> **EXTRACTED RECORDS**
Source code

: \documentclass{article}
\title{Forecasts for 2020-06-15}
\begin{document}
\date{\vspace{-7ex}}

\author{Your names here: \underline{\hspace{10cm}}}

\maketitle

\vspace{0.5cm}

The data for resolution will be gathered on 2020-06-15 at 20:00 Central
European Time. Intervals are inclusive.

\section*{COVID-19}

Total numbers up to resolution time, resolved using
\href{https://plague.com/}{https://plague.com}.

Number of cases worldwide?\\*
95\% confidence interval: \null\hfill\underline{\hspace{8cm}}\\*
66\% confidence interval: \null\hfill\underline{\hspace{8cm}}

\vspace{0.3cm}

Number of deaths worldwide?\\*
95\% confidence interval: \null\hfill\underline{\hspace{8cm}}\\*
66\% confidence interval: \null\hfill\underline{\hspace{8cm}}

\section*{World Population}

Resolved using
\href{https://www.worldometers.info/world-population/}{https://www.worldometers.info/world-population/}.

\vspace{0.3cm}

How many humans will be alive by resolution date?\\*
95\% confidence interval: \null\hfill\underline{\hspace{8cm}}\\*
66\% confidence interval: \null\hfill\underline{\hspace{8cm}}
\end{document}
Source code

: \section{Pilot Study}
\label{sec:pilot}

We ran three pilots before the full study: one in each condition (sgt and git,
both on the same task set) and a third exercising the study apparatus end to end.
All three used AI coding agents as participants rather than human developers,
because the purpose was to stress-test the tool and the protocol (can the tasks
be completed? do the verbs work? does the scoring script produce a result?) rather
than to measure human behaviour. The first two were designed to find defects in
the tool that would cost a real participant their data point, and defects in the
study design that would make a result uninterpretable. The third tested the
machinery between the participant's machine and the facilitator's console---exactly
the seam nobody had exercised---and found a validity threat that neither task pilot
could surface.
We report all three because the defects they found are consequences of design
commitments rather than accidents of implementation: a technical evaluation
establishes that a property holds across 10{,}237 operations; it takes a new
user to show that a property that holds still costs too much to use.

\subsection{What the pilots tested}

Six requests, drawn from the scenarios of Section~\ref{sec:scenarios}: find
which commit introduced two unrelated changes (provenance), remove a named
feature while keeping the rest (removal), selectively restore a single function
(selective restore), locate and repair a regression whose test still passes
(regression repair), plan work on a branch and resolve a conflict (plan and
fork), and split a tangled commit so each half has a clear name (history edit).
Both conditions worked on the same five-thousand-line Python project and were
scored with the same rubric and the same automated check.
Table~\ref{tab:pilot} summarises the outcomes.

> **PROBLEM DESCRIPTION**
From the listing above, work out how many lines hold "than". The answer is the number and nothing more.

> **SOLVED PROBLEM**
3